The ICAEW economic forecast, which includes a barometer of business confidence from the views of finance directors across the country, is being downgraded to 2 per cent GDP growth for 2016. Business investment growth is expected to fall. Companies are losing their motivation to invest – in response to growing uncertainty caused by turbulent global markets and the looming referendum over the UK’s membership of the EU.
All in all, Osborne would have hoped for a more robust economic background to today’s speech. Borrowing levels are still precariously high. Even with steady growth and a surplus by 2020, it will still take many years to get debt back to pre-crisis levels as a share of national income. This would make sorting out the nation’s finances a three-parliament challenge.
Businesses are being cautious with their cash, and keeping steady for now until they start to feel the benefits of an economic recovery. Recent research from ICAEW shows that more than half of firms, of all sizes, have low ambitions – meaning they are planning either for no or limited growth in turnover. More businesses are planning for a stall than for expansion. Almost a third have no plans to actively grow and 22 per cent are seeking only limited growth (measured as a 1 to 4 per cent increase in turnover per year). Only 14 per cent of businesses are aiming for rapid growth (measured as a 20 per cent increase per year) and 35 per cent are going for moderate growth (a 5 to 19 per cent increase per year).
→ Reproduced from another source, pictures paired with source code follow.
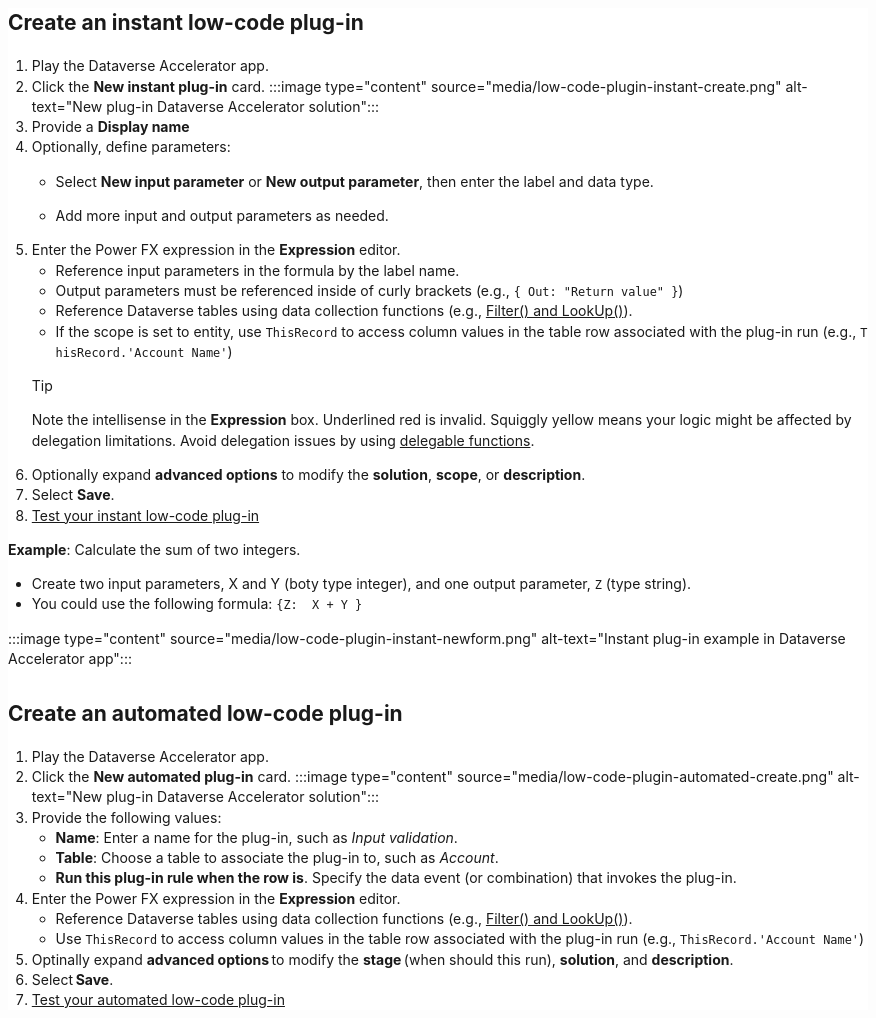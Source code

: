 ## Create an instant low-code plug-in

1. Play the Dataverse Accelerator app.
1. Click the **New instant plug-in** card.
   :::image type="content" source="media/low-code-plugin-instant-create.png" alt-text="New plug-in Dataverse Accelerator solution":::
1. Provide a **Display name**
1. Optionally, define parameters:
   - Select **New input parameter** or **New output parameter**, then enter the label and data type.
   
   - Add more input and output parameters as needed.
1. Enter the Power FX expression in the **Expression** editor.
   - Reference input parameters in the formula by the label name.
   - Output parameters must be referenced inside of curly brackets (e.g., `{ Out: "Return value" }`)
   - Reference Dataverse tables using data collection functions (e.g., [Filter() and LookUp()](/power-platform/power-fx/reference/function-filter-lookup)).
   - If the scope is set to entity, use `ThisRecord` to access column values in the table row associated with the plug-in run (e.g., `ThisRecord.'Account Name'`)
   > [!TIP]
   > Note the intellisense in the **Expression** box. Underlined red is invalid. Squiggly yellow means your logic might be affected by delegation limitations. Avoid delegation issues by using [delegable functions]( /power-apps/maker/canvas-apps/delegation-overview#delegable-functions).
1. Optionally expand **advanced options** to modify the **solution**, **scope**, or **description**.
1. Select **Save**.
1. [Test your instant low-code plug-in](#test-a-low-code-plug-in)

**Example**: Calculate the sum of two integers.
- Create two input parameters, X and Y (boty type integer), and one output parameter, `Z` (type string).
- You could use the following formula: `{Z:  X + Y }`

:::image type="content" source="media/low-code-plugin-instant-newform.png" alt-text="Instant plug-in example in Dataverse Accelerator app":::


## Create an automated low-code plug-in

1. Play the Dataverse Accelerator app.
1. Click the **New automated plug-in** card.
   :::image type="content" source="media/low-code-plugin-automated-create.png" alt-text="New plug-in Dataverse Accelerator solution":::
1. Provide the following values:
   - **Name**: Enter a name for the plug-in, such as *Input validation*.
   - **Table**: Choose a table to associate the plug-in to, such as *Account*.
   - **Run this plug-in rule when the row is**. Specify the data event (or combination) that invokes the plug-in.
1. Enter the Power FX expression in the **Expression** editor.
   - Reference Dataverse tables using data collection functions (e.g., [Filter() and LookUp()](/power-platform/power-fx/reference/function-filter-lookup)).
   - Use `ThisRecord` to access column values in the table row associated with the plug-in run (e.g., `ThisRecord.'Account Name'`)
1. Optinally expand **advanced options** to modify the **stage** (when should this run), **solution**, and **description**.
1. Select **Save**.
1. [Test your automated low-code plug-in](#test-a-low-code-plug-in)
This is not good news for productivity. When asked what would encourage businesses to grow, 21 per cent of respondents cited some form of government action – including a cut to VAT, reduced regulation and improved links with Local Enterprise Partnerships.
With businesses holding back on investment, Osborne should be concerned about meeting his target of rebalancing the economy, which is currently far too reliant on credit and consumption. The dependence on domestic and consumer sales will spell troubled times for the UK economy in 2016 if sudden and unexpected hazards appear in the road.
So how can Osborne help business to help him? The chancellor has promised to cut regulation to recognise the role that business has played in buoying up growth. But in the same breath, we see a raft of measures, like Making Tax Digital and proposals for quarterly tax returns, which add more administrative burdens to those businesses. If Osborne wants to protect the recovery, it’s time to reduce the red tape and give business the room to grow.
So what’s it going to be? We all know the chancellor wants to balance the budget, but can he balance the rhetoric?